Report the lines of the material that carry the string "README".

★ ★ ★ ★

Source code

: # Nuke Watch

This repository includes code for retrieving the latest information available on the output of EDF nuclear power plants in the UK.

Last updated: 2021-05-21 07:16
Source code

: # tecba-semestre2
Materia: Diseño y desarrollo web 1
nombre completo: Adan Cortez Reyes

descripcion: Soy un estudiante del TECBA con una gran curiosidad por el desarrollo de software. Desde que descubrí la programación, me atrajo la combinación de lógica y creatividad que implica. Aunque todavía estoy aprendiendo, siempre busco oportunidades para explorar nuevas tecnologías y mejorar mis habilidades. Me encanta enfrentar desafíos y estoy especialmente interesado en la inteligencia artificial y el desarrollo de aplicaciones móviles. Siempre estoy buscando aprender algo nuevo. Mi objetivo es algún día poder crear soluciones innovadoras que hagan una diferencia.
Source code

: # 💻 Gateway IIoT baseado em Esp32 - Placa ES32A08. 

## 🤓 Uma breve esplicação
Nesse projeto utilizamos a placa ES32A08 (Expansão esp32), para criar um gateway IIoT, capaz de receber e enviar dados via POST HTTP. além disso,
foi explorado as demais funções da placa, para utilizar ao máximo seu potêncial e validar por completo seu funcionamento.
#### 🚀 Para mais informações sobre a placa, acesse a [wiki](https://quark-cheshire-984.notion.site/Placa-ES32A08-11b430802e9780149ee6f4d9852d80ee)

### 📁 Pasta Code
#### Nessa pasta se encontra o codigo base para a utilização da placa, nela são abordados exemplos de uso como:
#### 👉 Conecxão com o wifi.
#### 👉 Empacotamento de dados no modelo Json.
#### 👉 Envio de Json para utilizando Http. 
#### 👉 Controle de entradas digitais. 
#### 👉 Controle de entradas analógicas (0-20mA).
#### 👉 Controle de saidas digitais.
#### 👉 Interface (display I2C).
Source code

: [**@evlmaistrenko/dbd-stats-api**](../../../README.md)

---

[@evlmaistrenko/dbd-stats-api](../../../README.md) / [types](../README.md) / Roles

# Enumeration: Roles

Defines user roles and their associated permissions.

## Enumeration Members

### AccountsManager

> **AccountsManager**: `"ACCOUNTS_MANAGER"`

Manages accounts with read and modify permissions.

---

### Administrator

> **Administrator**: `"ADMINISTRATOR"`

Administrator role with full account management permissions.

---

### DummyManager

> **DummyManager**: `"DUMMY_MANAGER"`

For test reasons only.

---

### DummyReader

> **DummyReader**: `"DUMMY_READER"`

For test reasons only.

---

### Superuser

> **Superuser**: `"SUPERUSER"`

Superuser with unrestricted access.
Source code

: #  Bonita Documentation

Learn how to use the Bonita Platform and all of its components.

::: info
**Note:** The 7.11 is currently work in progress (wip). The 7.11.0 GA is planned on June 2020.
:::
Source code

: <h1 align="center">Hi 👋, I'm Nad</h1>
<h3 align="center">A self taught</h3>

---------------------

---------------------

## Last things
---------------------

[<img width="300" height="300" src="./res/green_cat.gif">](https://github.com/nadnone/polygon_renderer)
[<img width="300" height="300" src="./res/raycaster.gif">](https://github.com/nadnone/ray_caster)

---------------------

★ ★ ★ ★

__Task output__
: [**@evlmaistrenko/dbd-stats-api**](../../../README.md)
[@evlmaistrenko/dbd-stats-api](../../../README.md) / [types](../README.md) / Roles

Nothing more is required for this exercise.